UK financial institutions could see their annual profits cut by 10-15% on average because of climate risks, the results of the Bank of England’s (BoE) inaugural climate stress test show.

The central bank said the findings, released Tuesday, “could make individual firms, and the financial system overall, more vulnerable to other future shocks.” However, Sam Woods — the Deputy BoE Governor for Prudential Regulation — remarked that they are “not the kinds of losses that would make me question the stability of the system.”

The stress test, known as the Climate Biennial Exploratory Scenario, gauged the resilience of the largest UK banks and insurers to two climate transition pathways — an ‘Early Action’ scenario and ‘Late Action’ scenario — as well as a physical risk projection, the ‘No Additional Action’ scenario. Participants were told to estimate the performance of their lending and investing portfolios under these scenarios over a 30-year time horizon.

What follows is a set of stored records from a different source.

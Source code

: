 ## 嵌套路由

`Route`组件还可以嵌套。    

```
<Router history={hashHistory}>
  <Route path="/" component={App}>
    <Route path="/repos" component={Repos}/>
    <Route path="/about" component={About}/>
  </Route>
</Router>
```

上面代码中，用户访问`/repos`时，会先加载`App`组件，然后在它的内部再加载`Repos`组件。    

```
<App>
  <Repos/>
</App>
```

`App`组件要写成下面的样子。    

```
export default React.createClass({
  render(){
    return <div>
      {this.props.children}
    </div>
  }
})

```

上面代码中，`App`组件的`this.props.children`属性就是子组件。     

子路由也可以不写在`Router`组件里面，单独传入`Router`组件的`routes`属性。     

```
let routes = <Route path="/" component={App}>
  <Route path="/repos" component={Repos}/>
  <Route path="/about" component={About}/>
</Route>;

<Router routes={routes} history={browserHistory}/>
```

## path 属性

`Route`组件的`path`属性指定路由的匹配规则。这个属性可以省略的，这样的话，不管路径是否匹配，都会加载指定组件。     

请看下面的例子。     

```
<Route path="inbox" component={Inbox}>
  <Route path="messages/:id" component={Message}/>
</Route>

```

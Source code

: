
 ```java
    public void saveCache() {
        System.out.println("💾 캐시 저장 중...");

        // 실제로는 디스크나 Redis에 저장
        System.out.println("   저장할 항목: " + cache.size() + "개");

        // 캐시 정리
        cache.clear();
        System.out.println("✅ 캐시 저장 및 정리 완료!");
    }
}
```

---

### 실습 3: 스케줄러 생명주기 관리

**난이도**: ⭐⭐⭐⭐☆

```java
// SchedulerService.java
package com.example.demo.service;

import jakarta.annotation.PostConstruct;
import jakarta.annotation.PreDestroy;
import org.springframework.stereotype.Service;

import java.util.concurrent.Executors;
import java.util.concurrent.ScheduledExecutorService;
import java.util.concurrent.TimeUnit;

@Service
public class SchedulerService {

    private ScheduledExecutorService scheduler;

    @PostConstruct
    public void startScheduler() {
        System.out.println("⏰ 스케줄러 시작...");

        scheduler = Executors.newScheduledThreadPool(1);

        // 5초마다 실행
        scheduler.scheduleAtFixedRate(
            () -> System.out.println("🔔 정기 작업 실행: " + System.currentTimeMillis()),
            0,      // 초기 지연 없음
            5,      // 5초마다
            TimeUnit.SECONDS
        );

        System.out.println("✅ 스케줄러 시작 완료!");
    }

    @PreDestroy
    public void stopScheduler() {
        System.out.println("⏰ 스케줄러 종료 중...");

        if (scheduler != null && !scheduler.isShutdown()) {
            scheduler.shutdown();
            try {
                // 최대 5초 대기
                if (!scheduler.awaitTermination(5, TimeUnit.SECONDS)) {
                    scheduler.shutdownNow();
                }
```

Projected losses varied wildly between institutions and scenarios. Overall, losses were estimated to be highest under the Late Action scenario for banks, with cumulative loan impairment rates more than doubling over the 30-year period. Life and general insurers were projected to suffer most under the No Additional Action scenario. For general insurers, losses from climate physical risks like floods and windstorms were estimated to be the biggest threat to their financial resilience. General insurance participants estimated a spike in average annualized losses of 50-70% by the end of the No Additional Action scenario. Fitch Ratings called the stress test “the world’s toughest yet.”

The BoE’s Woods said that although the results did not, in his view, make a clear case for “a fundamental calibration of capital requirements” to account for climate risks, he also argued that because climate change “makes the distribution of future shocks nastier” this could “imply higher capital requirements, all else equal,” keeping the door open to changes in the future.

2) SEC floats stricter disclosures for climate, ESG funds

US SEC logo

US investment funds that claim to pursue climate-related goals would have to disclose detailed information on their strategies and the greenhouse gas (GHG) emissions linked to their portfolios under a proposed rule introduced by the Securities and Exchange Commission (SEC) on Wednesday.

The rule is intended to promote “consistent, comparable, and reliable information” on funds’ and investment advisers’ use of ESG factors and to stamp out ‘greenwashing’ — where financial institutions exaggerate the environmental and social bonafides of their products. Under the proposal, funds and advisers would have to include standardized disclosures in their public reports that reflect how they incorporate ESG into their strategies.

“When an investor reads current disclosures … it can be very difficult to understand what some funds mean when they say they’re an ESG fund,” said SEC Chair Gary Gensler. “There also is a risk that funds and investment advisers mislead investors by overstating their ESG focus. People are making investment decisions based upon these disclosures, so it’s important that they be presented in a meaningful way to investors,” he added.

For climate-focused funds, the SEC wants to force disclosure of their total carbon footprints and their weighted average carbon intensities to help investors quantify their climate risks and weigh the credibility of their environmental claims. The Investment Company Institute, a trade group, has already come out against this aspect of the proposal, calling the GHG emissions reporting requirement “unworkable.”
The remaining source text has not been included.